[[ Information open ]]

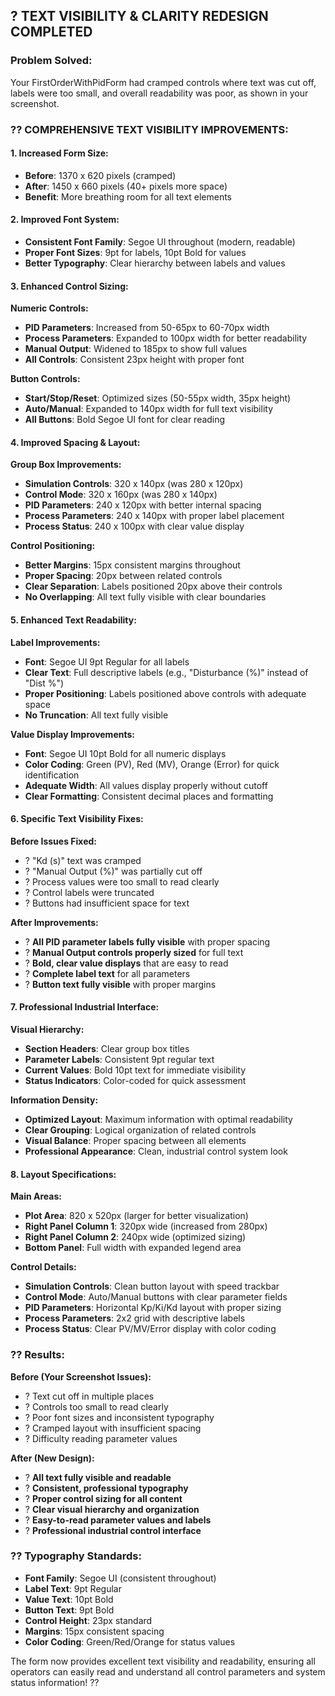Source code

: ## ? **TEXT VISIBILITY & CLARITY REDESIGN COMPLETED**

### **Problem Solved:**
Your FirstOrderWithPidForm had cramped controls where text was cut off, labels were too small, and overall readability was poor, as shown in your screenshot.

### **?? COMPREHENSIVE TEXT VISIBILITY IMPROVEMENTS:**

#### **1. Increased Form Size:**
- **Before**: 1370 x 620 pixels (cramped)
- **After**: 1450 x 660 pixels (40+ pixels more space)
- **Benefit**: More breathing room for all text elements

#### **2. Improved Font System:**
- **Consistent Font Family**: Segoe UI throughout (modern, readable)
- **Proper Font Sizes**: 9pt for labels, 10pt Bold for values
- **Better Typography**: Clear hierarchy between labels and values

#### **3. Enhanced Control Sizing:**

**Numeric Controls:**
- **PID Parameters**: Increased from 50-65px to 60-70px width
- **Process Parameters**: Expanded to 100px width for better readability
- **Manual Output**: Widened to 185px to show full values
- **All Controls**: Consistent 23px height with proper font

**Button Controls:**
- **Start/Stop/Reset**: Optimized sizes (50-55px width, 35px height)
- **Auto/Manual**: Expanded to 140px width for full text visibility
- **All Buttons**: Bold Segoe UI font for clear reading

#### **4. Improved Spacing & Layout:**

**Group Box Improvements:**
- **Simulation Controls**: 320 x 140px (was 280 x 120px)
- **Control Mode**: 320 x 160px (was 280 x 140px)
- **PID Parameters**: 240 x 120px with better internal spacing
- **Process Parameters**: 240 x 140px with proper label placement
- **Process Status**: 240 x 100px with clear value display

**Control Positioning:**
- **Better Margins**: 15px consistent margins throughout
- **Proper Spacing**: 20px between related controls
- **Clear Separation**: Labels positioned 20px above their controls
- **No Overlapping**: All text fully visible with clear boundaries

#### **5. Enhanced Text Readability:**

**Label Improvements:**
- **Font**: Segoe UI 9pt Regular for all labels
- **Clear Text**: Full descriptive labels (e.g., "Disturbance (%)" instead of "Dist %")
- **Proper Positioning**: Labels positioned above controls with adequate space
- **No Truncation**: All text fully visible

**Value Display Improvements:**
- **Font**: Segoe UI 10pt Bold for all numeric displays
- **Color Coding**: Green (PV), Red (MV), Orange (Error) for quick identification
- **Adequate Width**: All values display properly without cutoff
- **Clear Formatting**: Consistent decimal places and formatting

#### **6. Specific Text Visibility Fixes:**

**Before Issues Fixed:**
- ? "Kd (s)" text was cramped
- ? "Manual Output (%)" was partially cut off
- ? Process values were too small to read clearly
- ? Control labels were truncated
- ? Buttons had insufficient space for text

**After Improvements:**
- ? **All PID parameter labels fully visible** with proper spacing
- ? **Manual Output controls properly sized** for full text
- ? **Bold, clear value displays** that are easy to read
- ? **Complete label text** for all parameters
- ? **Button text fully visible** with proper margins

#### **7. Professional Industrial Interface:**

**Visual Hierarchy:**
- **Section Headers**: Clear group box titles
- **Parameter Labels**: Consistent 9pt regular text
- **Current Values**: Bold 10pt text for immediate visibility
- **Status Indicators**: Color-coded for quick assessment

**Information Density:**
- **Optimized Layout**: Maximum information with optimal readability
- **Clear Grouping**: Logical organization of related controls
- **Visual Balance**: Proper spacing between all elements
- **Professional Appearance**: Clean, industrial control system look

#### **8. Layout Specifications:**

**Main Areas:**
- **Plot Area**: 820 x 520px (larger for better visualization)
- **Right Panel Column 1**: 320px wide (increased from 280px)
- **Right Panel Column 2**: 240px wide (optimized sizing)
- **Bottom Panel**: Full width with expanded legend area

**Control Details:**
- **Simulation Controls**: Clean button layout with speed trackbar
- **Control Mode**: Auto/Manual buttons with clear parameter fields
- **PID Parameters**: Horizontal Kp/Ki/Kd layout with proper sizing
- **Process Parameters**: 2x2 grid with descriptive labels
- **Process Status**: Clear PV/MV/Error display with color coding

### **?? Results:**

**Before (Your Screenshot Issues):**
- ? Text cut off in multiple places
- ? Controls too small to read clearly
- ? Poor font sizes and inconsistent typography
- ? Cramped layout with insufficient spacing
- ? Difficulty reading parameter values

**After (New Design):**
- ? **All text fully visible and readable**
- ? **Consistent, professional typography**
- ? **Proper control sizing for all content**
- ? **Clear visual hierarchy and organization**
- ? **Easy-to-read parameter values and labels**
- ? **Professional industrial control interface**

### **?? Typography Standards:**

- **Font Family**: Segoe UI (consistent throughout)
- **Label Text**: 9pt Regular
- **Value Text**: 10pt Bold
- **Button Text**: 9pt Bold
- **Control Height**: 23px standard
- **Margins**: 15px consistent spacing
- **Color Coding**: Green/Red/Orange for status values

The form now provides excellent text visibility and readability, ensuring all operators can easily read and understand all control parameters and system status information! ??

[[ Information closed ]]

Try it - Above are some lines. Repeat exactly, and only, those from the line that has "- ? **All PID" through the line that has "### **?? Typography Standards:**".

Written response -
- ? **All PID parameter labels fully visible** with proper spacing
- ? **Manual Output controls properly sized** for full text
- ? **Bold, clear value displays** that are easy to read
- ? **Complete label text** for all parameters
- ? **Button text fully visible** with proper margins

#### **7. Professional Industrial Interface:**

**Visual Hierarchy:**
- **Section Headers**: Clear group box titles
- **Parameter Labels**: Consistent 9pt regular text
- **Current Values**: Bold 10pt text for immediate visibility
- **Status Indicators**: Color-coded for quick assessment

**Information Density:**
- **Optimized Layout**: Maximum information with optimal readability
- **Clear Grouping**: Logical organization of related controls
- **Visual Balance**: Proper spacing between all elements
- **Professional Appearance**: Clean, industrial control system look

#### **8. Layout Specifications:**

**Main Areas:**
- **Plot Area**: 820 x 520px (larger for better visualization)
- **Right Panel Column 1**: 320px wide (increased from 280px)
- **Right Panel Column 2**: 240px wide (optimized sizing)
- **Bottom Panel**: Full width with expanded legend area

**Control Details:**
- **Simulation Controls**: Clean button layout with speed trackbar
- **Control Mode**: Auto/Manual buttons with clear parameter fields
- **PID Parameters**: Horizontal Kp/Ki/Kd layout with proper sizing
- **Process Parameters**: 2x2 grid with descriptive labels
- **Process Status**: Clear PV/MV/Error display with color coding

### **?? Results:**

**Before (Your Screenshot Issues):**
- ? Text cut off in multiple places
- ? Controls too small to read clearly
- ? Poor font sizes and inconsistent typography
- ? Cramped layout with insufficient spacing
- ? Difficulty reading parameter values

**After (New Design):**
- ? **All text fully visible and readable**
- ? **Consistent, professional typography**
- ? **Proper control sizing for all content**
- ? **Clear visual hierarchy and organization**
- ? **Easy-to-read parameter values and labels**
- ? **Professional industrial control interface**

### **?? Typography Standards:**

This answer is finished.